Brian Brooks is a Deadline contributor.
After tapering off the last couple of weeks, a new surge of specialty films are hitting theaters. In one of Focus Features‘ final releases spearheaded by James Schamus and Andrew Karpen, Québécois director Jean-Marc Vallée’s Dallas Buyers Club begins its theatrical run this weekend. The film starring Matthew McConaughey, Jennifer Garner and Jared Leto had a two decade sojourn first as a studio property, then as an indie before finally making it to the big screen. RADiUS-TWC’s Man Of Tai Chi opens as the weekend’s widest indie title in over 100 theaters after a one month stint in Ultra-VOD. The company, meanwhile said that its income disparity doc Inequality For All by Jacob Kornbluth passed the $1 million mark this weekend and is continuing its theatrical run. Tribeca Film is opening Belgium’s Oscar contender Broken Circle Breakdown, which hopes its powerful bluegrass soundtrack will help extend its theatrical life. Submarine Deluxe’s doc Casting By includes a bounty of A-listers spotlighting the often sidelined role of the casting director. Leto stars in a second opener this weekend as Magnolia rolls out Mr. Nobody in regional markets, while Ketchup Entertainment joins the weekend debuts with Big Sur. Jean Marc-Barr, Kate Bosworth, Balthazar Getty, Josh Lucas and writer/director Michael Polish were joined by a cadre of guests for its New York premiere this week at the Sunshine Landmark Theater. Zeitgeist Films is opening The Pervert’s Guide To Ideology, a follow-up of sorts to The Pervert’s Guide To Cinema seven years ago. And Oscilloscope has These Birds Walk in a limited run.
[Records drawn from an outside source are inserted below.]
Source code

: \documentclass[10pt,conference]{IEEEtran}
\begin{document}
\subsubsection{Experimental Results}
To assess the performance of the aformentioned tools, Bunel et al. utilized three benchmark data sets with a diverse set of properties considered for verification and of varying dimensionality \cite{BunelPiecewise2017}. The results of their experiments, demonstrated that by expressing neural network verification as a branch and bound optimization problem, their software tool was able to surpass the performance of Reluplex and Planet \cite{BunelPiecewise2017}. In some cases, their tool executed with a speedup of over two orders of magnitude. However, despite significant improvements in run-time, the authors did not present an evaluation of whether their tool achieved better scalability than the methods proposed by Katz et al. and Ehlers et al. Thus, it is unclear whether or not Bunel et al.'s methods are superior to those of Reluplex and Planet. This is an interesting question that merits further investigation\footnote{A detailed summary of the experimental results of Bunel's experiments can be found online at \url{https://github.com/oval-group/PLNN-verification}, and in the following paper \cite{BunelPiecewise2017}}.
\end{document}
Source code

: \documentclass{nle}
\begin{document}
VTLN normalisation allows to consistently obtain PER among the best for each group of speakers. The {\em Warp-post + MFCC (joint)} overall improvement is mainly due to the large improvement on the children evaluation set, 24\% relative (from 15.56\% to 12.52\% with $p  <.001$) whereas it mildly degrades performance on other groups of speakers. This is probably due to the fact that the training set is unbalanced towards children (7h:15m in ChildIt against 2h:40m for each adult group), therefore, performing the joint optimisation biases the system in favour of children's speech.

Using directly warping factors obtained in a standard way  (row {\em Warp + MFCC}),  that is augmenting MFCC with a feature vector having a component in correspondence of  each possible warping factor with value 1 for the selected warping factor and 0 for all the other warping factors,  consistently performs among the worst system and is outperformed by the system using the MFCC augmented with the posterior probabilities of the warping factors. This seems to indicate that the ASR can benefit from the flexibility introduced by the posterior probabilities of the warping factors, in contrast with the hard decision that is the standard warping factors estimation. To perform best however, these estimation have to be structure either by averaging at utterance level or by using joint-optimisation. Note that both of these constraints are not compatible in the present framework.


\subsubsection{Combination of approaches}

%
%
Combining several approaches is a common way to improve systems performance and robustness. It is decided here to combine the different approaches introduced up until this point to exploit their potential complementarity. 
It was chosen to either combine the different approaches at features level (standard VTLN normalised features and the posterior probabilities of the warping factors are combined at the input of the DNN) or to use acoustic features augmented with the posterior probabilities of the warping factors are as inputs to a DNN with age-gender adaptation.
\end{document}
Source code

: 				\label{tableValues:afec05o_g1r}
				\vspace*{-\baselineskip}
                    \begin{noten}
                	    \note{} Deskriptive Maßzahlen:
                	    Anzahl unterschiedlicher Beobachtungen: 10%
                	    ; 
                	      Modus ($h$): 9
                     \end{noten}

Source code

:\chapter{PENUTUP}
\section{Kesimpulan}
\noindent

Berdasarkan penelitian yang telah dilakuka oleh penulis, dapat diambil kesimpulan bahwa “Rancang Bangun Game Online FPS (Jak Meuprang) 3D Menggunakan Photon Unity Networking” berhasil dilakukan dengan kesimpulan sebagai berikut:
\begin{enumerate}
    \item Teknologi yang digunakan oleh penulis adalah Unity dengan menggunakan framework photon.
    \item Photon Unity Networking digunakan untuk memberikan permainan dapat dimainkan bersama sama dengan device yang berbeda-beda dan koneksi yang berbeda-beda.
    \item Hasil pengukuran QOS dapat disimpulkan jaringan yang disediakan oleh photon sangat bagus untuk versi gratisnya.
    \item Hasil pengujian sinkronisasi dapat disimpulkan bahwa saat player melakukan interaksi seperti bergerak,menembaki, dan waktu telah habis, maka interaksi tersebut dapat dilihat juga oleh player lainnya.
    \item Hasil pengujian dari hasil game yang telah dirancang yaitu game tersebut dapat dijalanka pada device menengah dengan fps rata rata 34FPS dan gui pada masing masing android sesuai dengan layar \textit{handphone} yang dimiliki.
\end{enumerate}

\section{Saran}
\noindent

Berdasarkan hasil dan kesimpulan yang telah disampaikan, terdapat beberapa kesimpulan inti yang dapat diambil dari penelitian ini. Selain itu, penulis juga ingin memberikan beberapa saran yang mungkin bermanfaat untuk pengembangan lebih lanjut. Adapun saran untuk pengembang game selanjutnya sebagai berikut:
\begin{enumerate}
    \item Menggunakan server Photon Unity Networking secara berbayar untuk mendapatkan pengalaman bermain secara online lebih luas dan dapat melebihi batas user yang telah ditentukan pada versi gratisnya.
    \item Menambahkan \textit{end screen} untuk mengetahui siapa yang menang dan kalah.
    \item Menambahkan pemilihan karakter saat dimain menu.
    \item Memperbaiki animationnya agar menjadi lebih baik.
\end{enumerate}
Dallas Buyers Club has roots tracing back to the ’90s when writer Craig Borten met with Ron Woodroof, the real-life personality behind Matthew McConaughey’s starring role in the film about a rough Texas electrician who finds out he’s HIV-positive in 1986 and takes on the medical establishment in order to have access and distribute potentially life preserving medication from abroad. “Craig Borten is a good friend of mine. He heard about Ron and met with him in Texas,” said producer Robbie Brenner who worked at Miramax by the time the first draft of the film was available in ’96. “I fell in love with it. At that juncture there were other people involved.” Borten solicited Brenner’s help. In one of its early stages Brad Pitt and Universal were involved with the project, though it languished at the studio for seven years before the company ultimately decided against it.